The full listing, excluding its pictures, should be printed exactly as it stands.

**Dataset records:**

________________________________________

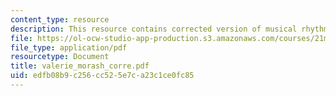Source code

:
 ```yaml
---
content_type: resource
description: This resource contains corrected version of musical rhythm.
file: https://ol-ocw-studio-app-production.s3.amazonaws.com/courses/21m-301-harmony-and-counterpoint-i-spring-2005/edfb08b9c256cc525e7ca23c1ce0fc85_valerie_morash_corre.pdf
file_type: application/pdf
resourcetype: Document
title: valerie_morash_corre.pdf
uid: edfb08b9-c256-cc52-5e7c-a23c1ce0fc85
---
```

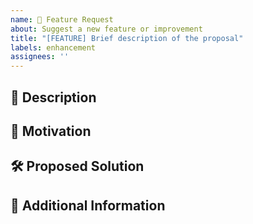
 ```yaml
---
name: 🚀 Feature Request
about: Suggest a new feature or improvement
title: "[FEATURE] Brief description of the proposal"
labels: enhancement
assignees: ''
---
```


## 🌟 Description

<!-- A clear and concise description of the proposed feature or improvement. -->

## 📝 Motivation

<!-- Explain why this feature would be beneficial for the project. -->

## 🛠 Proposed Solution

<!-- Describe how the feature could be implemented. -->

## 📄 Additional Information

<!-- Add any other information or context here. -->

________________________________________

**Exercise output:**
Source code

:
 ```yaml
---
content_type: resource
description: This resource contains corrected version of musical rhythm.
file: https://ol-ocw-studio-app-production.s3.amazonaws.com/courses/21m-301-harmony-and-counterpoint-i-spring-2005/edfb08b9c256cc525e7ca23c1ce0fc85_valerie_morash_corre.pdf
file_type: application/pdf
resourcetype: Document
title: valerie_morash_corre.pdf
uid: edfb08b9-c256-cc52-5e7c-a23c1ce0fc85
---
```

 ```yaml
---
name: 🚀 Feature Request
about: Suggest a new feature or improvement
title: "[FEATURE] Brief description of the proposal"
labels: enhancement
assignees: ''
---
```


## 🌟 Description

<!-- A clear and concise description of the proposed feature or improvement. -->

## 📝 Motivation

<!-- Explain why this feature would be beneficial for the project. -->

## 🛠 Proposed Solution

<!-- Describe how the feature could be implemented. -->

## 📄 Additional Information

<!-- Add any other information or context here. -->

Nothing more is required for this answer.